The laying of the cable from Venezuela to Santiago de Cuba was completed in February.

By Circles Robinson

HAVANA TIMES, Nov 18 — The controversial fiber optic cable linking Venezuela and Cuba has been tested and is already secretly providing service to some government entities, reported the Cafe Fuerte website on Thursday.

Cuba’s Ministry of Telecommunications announced several years ago that the cable would increase the island’s data transmission capabilities 3,000 fold. However, the operational date has been steadily pushed back despite the cable’s arrival to Santiago de Cuba last February.

Unofficial reports in recent months have several top level officials, including a deputy minister, detained for corruption involving the cable deal.
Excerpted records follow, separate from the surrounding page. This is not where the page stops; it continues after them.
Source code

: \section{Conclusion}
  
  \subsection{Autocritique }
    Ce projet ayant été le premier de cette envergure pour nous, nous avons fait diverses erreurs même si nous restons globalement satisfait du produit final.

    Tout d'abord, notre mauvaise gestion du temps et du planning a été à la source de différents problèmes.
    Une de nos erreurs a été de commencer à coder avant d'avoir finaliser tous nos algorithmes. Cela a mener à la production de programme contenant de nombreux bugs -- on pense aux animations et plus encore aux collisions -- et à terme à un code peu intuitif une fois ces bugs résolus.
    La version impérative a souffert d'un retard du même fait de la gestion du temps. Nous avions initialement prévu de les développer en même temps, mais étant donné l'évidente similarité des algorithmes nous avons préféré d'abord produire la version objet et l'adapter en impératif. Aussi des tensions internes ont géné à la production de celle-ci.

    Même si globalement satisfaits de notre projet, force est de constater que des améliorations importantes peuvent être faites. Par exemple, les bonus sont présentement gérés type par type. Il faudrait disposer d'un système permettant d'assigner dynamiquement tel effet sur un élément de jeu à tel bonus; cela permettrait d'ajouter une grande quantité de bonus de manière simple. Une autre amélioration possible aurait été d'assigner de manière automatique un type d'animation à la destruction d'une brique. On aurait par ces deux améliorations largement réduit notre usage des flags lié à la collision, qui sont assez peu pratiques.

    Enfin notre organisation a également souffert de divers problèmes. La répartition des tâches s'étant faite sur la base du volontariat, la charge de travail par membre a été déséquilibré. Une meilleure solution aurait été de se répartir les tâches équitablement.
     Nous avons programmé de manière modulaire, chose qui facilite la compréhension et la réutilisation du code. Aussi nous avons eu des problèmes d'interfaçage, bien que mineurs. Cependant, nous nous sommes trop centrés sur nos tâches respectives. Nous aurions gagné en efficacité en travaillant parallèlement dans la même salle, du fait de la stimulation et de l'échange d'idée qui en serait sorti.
Kickbacks and the purchase of shabby materials are part of the unconfirmed rumors.

The news of the arrests was one more bucket of cold water over the aspirations of ordinary Cubans to have a chance to connect to the world via the Internet.

Previously, officials had made it clear that the expanded capabilities would not mean greater access or cheaper prices for the service, noting that government offices and businesses, schools, official journalists and other prioritized sectors would have faster service with the cable.

Individual citizens who wish to use the Internet currently pay US $6-8, around a third of an average monthly wage, for one hour of service at a tourist hotel.